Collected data
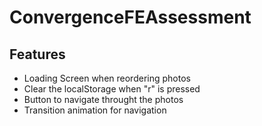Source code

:# ConvergenceFEAssessment

## Features
- Loading Screen when reordering photos
- Clear the localStorage when "r" is pressed
- Button to navigate throught the photos
- Transition animation for navigation
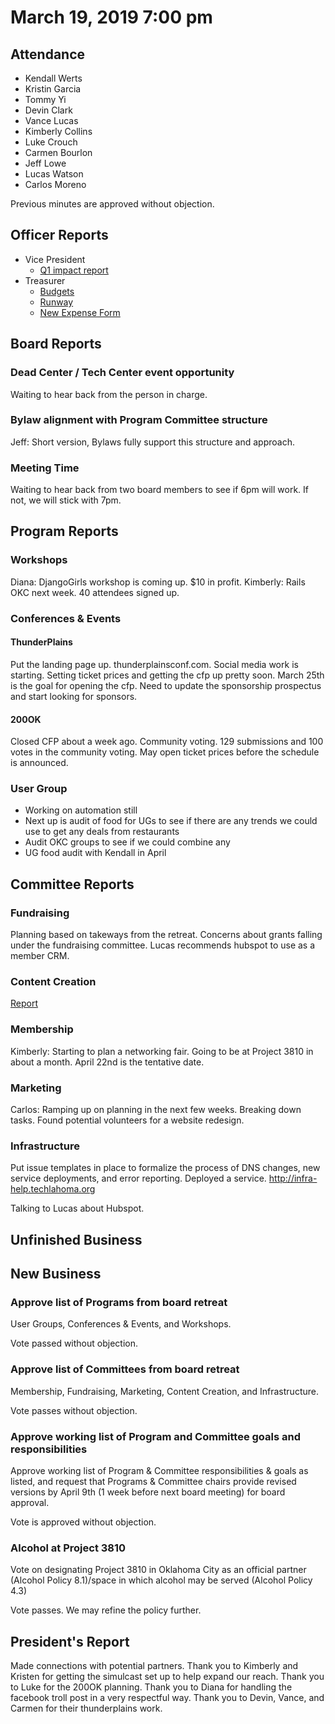 # March 19, 2019 7:00 pm

## Attendance
* Kendall Werts
* Kristin Garcia
* Tommy Yi
* Devin Clark
* Vance Lucas
* Kimberly Collins
* Luke Crouch
* Carmen Bourlon
* Jeff Lowe
* Lucas Watson
* Carlos Moreno

Previous minutes are approved without objection.

## Officer Reports
* Vice President
  - [Q1 impact report](https://docs.google.com/presentation/d/1l_gh1EDcAe-LbfVrFjXshHDnukVCZ-sbPxbYGVK2blA)
* Treasurer
  - [Budgets](https://docs.google.com/spreadsheets/d/1tw-q8jl-9VMMZ2OmxKM6sCq0A82pPU8yLPMsnaI-DGE/edit?usp=sharing)
  - [Runway](https://docs.google.com/spreadsheets/d/1BdSo4lCJLIDFu0a3EfQ3AWu2wgmotYP-qIzIDC4PXsk/edit?usp=sharing)
  - [New Expense Form](https://goo.gl/forms/sO78xtue7NNE8N4C3)

## Board Reports

### Dead Center / Tech Center event opportunity

Waiting to hear back from the person in charge.

### Bylaw alignment with Program Committee structure

Jeff: Short version, Bylaws fully support this structure and approach.

### Meeting Time

Waiting to hear back from two board members to see if 6pm will work. If not, we will stick with 7pm.

## Program Reports

### Workshops

Diana: DjangoGirls workshop is coming up. $10 in profit. 
Kimberly: Rails OKC next week. 40 attendees signed up.

### Conferences & Events

#### ThunderPlains

Put the landing page up. thunderplainsconf.com. Social media work is starting. Setting ticket prices and getting the cfp up pretty soon. March 25th is the goal for opening the cfp. Need to update the sponsorship prospectus and start looking for sponsors.

#### 200OK

Closed CFP about a week ago. Community voting. 129 submissions and 100 votes in the community voting. May open ticket prices before the schedule is announced. 

### User Group

- Working on automation still
- Next up is audit of food for UGs to see if there are any trends we could use to  get any deals from restaurants
- Audit OKC groups to see if we could combine any
- UG food audit with Kendall in April

## Committee Reports

### Fundraising

Planning based on takeways from the retreat. Concerns about grants falling under the fundraising committee. Lucas recommends hubspot to use as a member CRM.

### Content Creation

[Report](https://github.com/techlahoma/board_meetings/blob/master/2019/attachments/03_content_creation.md)

### Membership

Kimberly: Starting to plan a networking fair. Going to be at Project 3810 in about a month. April 22nd is the tentative date. 

### Marketing

Carlos: Ramping up on planning in the next few weeks. Breaking down tasks. Found potential volunteers for a website redesign.

### Infrastructure

Put issue templates in place to formalize the process of DNS changes, new service deployments, and error reporting. Deployed a service. http://infra-help.techlahoma.org

Talking to Lucas about Hubspot.

## Unfinished Business

## New Business

### Approve list of Programs from board retreat

User Groups, Conferences & Events, and Workshops.

Vote passed without objection.

### Approve list of Committees from board retreat

Membership, Fundraising, Marketing, Content Creation, and Infrastructure.

Vote passes without objection.

### Approve working list of Program and Committee goals and responsibilities

Approve working list of Program & Committee responsibilities & goals as listed, and request that Programs & Committee chairs provide revised versions by April 9th (1 week before next board meeting) for board approval.

Vote is approved without objection.

### Alcohol at Project 3810

Vote on designating Project 3810 in Oklahoma City as an official partner (Alcohol Policy 8.1)/space in which alcohol may be served (Alcohol Policy 4.3)

Vote passes. We may refine the policy further.

## President's Report

Made connections with potential partners. Thank you to Kimberly and Kristen for getting the simulcast set up to help expand our reach. Thank you to Luke for the 200OK planning. Thank you to Diana for handling the facebook troll post in a very respectful way. Thank you to Devin, Vance, and Carmen for their thunderplains work.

Task requirements: Type the entries again verbatim. Any pictures should be skipped.

Expected output:
Source code

:# ConvergenceFEAssessment

## Features
- Loading Screen when reordering photos
- Clear the localStorage when "r" is pressed
- Button to navigate throught the photos
- Transition animation for navigation
 # March 19, 2019 7:00 pm

## Attendance
* Kendall Werts
* Kristin Garcia
* Tommy Yi
* Devin Clark
* Vance Lucas
* Kimberly Collins
* Luke Crouch
* Carmen Bourlon
* Jeff Lowe
* Lucas Watson
* Carlos Moreno

Previous minutes are approved without objection.

## Officer Reports
* Vice President
  - [Q1 impact report](https://docs.google.com/presentation/d/1l_gh1EDcAe-LbfVrFjXshHDnukVCZ-sbPxbYGVK2blA)
* Treasurer
  - [Budgets](https://docs.google.com/spreadsheets/d/1tw-q8jl-9VMMZ2OmxKM6sCq0A82pPU8yLPMsnaI-DGE/edit?usp=sharing)
  - [Runway](https://docs.google.com/spreadsheets/d/1BdSo4lCJLIDFu0a3EfQ3AWu2wgmotYP-qIzIDC4PXsk/edit?usp=sharing)
  - [New Expense Form](https://goo.gl/forms/sO78xtue7NNE8N4C3)

## Board Reports

### Dead Center / Tech Center event opportunity

Waiting to hear back from the person in charge.

### Bylaw alignment with Program Committee structure

Jeff: Short version, Bylaws fully support this structure and approach.

### Meeting Time

Waiting to hear back from two board members to see if 6pm will work. If not, we will stick with 7pm.

## Program Reports

### Workshops

Diana: DjangoGirls workshop is coming up. $10 in profit. 
Kimberly: Rails OKC next week. 40 attendees signed up.

### Conferences & Events

#### ThunderPlains

Put the landing page up. thunderplainsconf.com. Social media work is starting. Setting ticket prices and getting the cfp up pretty soon. March 25th is the goal for opening the cfp. Need to update the sponsorship prospectus and start looking for sponsors.

#### 200OK

Closed CFP about a week ago. Community voting. 129 submissions and 100 votes in the community voting. May open ticket prices before the schedule is announced. 

### User Group

- Working on automation still
- Next up is audit of food for UGs to see if there are any trends we could use to  get any deals from restaurants
- Audit OKC groups to see if we could combine any
- UG food audit with Kendall in April

## Committee Reports

### Fundraising

Planning based on takeways from the retreat. Concerns about grants falling under the fundraising committee. Lucas recommends hubspot to use as a member CRM.

### Content Creation

[Report](https://github.com/techlahoma/board_meetings/blob/master/2019/attachments/03_content_creation.md)

### Membership

Kimberly: Starting to plan a networking fair. Going to be at Project 3810 in about a month. April 22nd is the tentative date. 

### Marketing

Carlos: Ramping up on planning in the next few weeks. Breaking down tasks. Found potential volunteers for a website redesign.

### Infrastructure

Put issue templates in place to formalize the process of DNS changes, new service deployments, and error reporting. Deployed a service. http://infra-help.techlahoma.org

Talking to Lucas about Hubspot.

## Unfinished Business

## New Business

### Approve list of Programs from board retreat

User Groups, Conferences & Events, and Workshops.

Vote passed without objection.

### Approve list of Committees from board retreat

Membership, Fundraising, Marketing, Content Creation, and Infrastructure.

Vote passes without objection.

### Approve working list of Program and Committee goals and responsibilities

Approve working list of Program & Committee responsibilities & goals as listed, and request that Programs & Committee chairs provide revised versions by April 9th (1 week before next board meeting) for board approval.

Vote is approved without objection.

### Alcohol at Project 3810

Vote on designating Project 3810 in Oklahoma City as an official partner (Alcohol Policy 8.1)/space in which alcohol may be served (Alcohol Policy 4.3)

Vote passes. We may refine the policy further.

## President's Report

Made connections with potential partners. Thank you to Kimberly and Kristen for getting the simulcast set up to help expand our reach. Thank you to Luke for the 200OK planning. Thank you to Diana for handling the facebook troll post in a very respectful way. Thank you to Devin, Vance, and Carmen for their thunderplains work.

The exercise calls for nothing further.